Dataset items

□ □ □ □ □

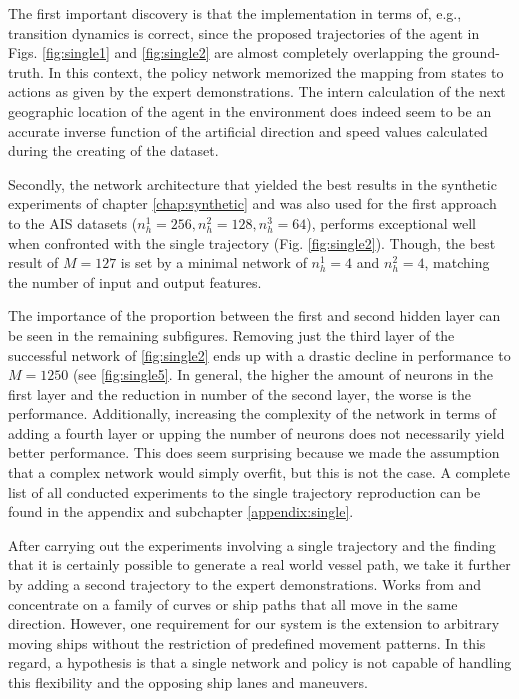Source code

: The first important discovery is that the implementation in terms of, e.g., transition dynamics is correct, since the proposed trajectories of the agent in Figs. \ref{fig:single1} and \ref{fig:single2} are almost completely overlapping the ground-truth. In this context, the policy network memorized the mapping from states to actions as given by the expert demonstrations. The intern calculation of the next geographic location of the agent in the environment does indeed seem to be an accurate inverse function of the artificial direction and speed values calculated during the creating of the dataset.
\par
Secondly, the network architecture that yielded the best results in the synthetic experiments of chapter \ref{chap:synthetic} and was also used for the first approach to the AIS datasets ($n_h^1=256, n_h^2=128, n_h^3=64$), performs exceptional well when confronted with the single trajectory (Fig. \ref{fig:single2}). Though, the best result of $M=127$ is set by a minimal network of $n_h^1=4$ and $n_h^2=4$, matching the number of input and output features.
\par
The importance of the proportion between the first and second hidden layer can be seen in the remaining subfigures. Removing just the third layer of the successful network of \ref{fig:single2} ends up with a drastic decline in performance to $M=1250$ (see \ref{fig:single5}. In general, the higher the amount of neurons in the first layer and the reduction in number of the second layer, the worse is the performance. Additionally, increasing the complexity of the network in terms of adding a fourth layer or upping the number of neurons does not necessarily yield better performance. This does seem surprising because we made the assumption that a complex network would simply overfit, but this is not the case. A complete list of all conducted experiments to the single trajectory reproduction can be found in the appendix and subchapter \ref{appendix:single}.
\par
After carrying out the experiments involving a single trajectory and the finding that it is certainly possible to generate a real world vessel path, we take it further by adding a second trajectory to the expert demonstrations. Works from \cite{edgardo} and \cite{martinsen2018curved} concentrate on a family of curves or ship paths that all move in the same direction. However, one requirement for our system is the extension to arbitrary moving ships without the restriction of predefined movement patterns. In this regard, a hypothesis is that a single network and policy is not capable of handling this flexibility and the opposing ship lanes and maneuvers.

□ □ □ □ □

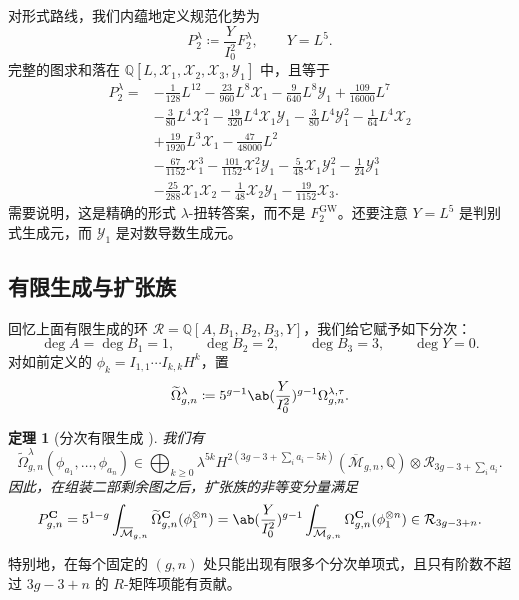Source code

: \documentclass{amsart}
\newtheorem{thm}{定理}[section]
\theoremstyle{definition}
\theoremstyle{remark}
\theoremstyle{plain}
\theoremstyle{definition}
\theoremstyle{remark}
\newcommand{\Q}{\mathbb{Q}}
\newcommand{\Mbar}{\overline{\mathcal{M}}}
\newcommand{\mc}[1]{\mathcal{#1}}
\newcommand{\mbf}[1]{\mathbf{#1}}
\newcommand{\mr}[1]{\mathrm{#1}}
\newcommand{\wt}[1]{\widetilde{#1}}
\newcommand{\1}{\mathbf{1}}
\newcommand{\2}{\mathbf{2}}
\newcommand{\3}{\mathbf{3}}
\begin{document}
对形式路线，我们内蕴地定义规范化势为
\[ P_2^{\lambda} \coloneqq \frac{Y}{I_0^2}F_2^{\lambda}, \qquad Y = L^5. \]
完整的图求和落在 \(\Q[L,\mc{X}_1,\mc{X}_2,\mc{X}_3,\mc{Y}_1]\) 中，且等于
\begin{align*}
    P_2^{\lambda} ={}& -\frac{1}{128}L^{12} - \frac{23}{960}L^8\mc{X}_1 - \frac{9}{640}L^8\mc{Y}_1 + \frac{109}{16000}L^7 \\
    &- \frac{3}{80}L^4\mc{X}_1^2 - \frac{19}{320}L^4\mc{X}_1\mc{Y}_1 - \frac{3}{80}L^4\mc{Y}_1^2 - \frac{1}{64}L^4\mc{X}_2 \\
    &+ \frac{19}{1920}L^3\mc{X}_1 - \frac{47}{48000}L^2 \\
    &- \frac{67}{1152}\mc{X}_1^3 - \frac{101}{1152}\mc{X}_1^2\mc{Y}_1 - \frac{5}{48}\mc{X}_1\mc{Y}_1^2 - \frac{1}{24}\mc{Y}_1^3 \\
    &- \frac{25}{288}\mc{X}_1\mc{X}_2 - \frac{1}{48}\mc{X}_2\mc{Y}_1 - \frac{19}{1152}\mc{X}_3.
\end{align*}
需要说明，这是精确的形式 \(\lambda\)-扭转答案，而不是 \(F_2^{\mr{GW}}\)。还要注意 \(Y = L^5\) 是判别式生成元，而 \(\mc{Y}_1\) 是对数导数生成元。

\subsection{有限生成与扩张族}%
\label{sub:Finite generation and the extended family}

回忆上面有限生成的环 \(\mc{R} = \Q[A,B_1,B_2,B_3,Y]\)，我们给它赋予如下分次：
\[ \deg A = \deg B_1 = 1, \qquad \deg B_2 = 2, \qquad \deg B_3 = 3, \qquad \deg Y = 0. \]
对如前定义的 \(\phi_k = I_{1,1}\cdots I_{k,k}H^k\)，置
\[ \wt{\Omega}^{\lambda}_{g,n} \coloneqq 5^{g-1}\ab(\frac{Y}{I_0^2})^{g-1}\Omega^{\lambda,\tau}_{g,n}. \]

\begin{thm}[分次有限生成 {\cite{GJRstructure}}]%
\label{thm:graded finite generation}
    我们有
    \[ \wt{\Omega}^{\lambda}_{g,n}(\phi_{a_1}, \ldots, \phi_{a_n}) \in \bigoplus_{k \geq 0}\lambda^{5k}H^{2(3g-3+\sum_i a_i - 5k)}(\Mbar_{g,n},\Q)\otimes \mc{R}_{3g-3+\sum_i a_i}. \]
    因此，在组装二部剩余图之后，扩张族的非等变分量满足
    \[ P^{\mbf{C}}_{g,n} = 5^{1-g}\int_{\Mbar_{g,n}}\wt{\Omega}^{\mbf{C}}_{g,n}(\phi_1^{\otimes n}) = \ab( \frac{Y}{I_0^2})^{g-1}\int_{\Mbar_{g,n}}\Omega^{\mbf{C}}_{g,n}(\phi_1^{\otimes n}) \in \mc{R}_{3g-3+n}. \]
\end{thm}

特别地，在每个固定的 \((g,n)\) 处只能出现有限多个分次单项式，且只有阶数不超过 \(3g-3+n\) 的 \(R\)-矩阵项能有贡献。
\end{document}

□ □ □ □ □

**What is being asked:**
List the lines of the records where "newcommand" occurs.

**Solution to this exercise:**
\newcommand{\Q}{\mathbb{Q}}
\newcommand{\Mbar}{\overline{\mathcal{M}}}
\newcommand{\mc}[1]{\mathcal{#1}}
\newcommand{\mbf}[1]{\mathbf{#1}}
\newcommand{\mr}[1]{\mathrm{#1}}
\newcommand{\wt}[1]{\widetilde{#1}}
\newcommand{\1}{\mathbf{1}}
\newcommand{\2}{\mathbf{2}}
\newcommand{\3}{\mathbf{3}}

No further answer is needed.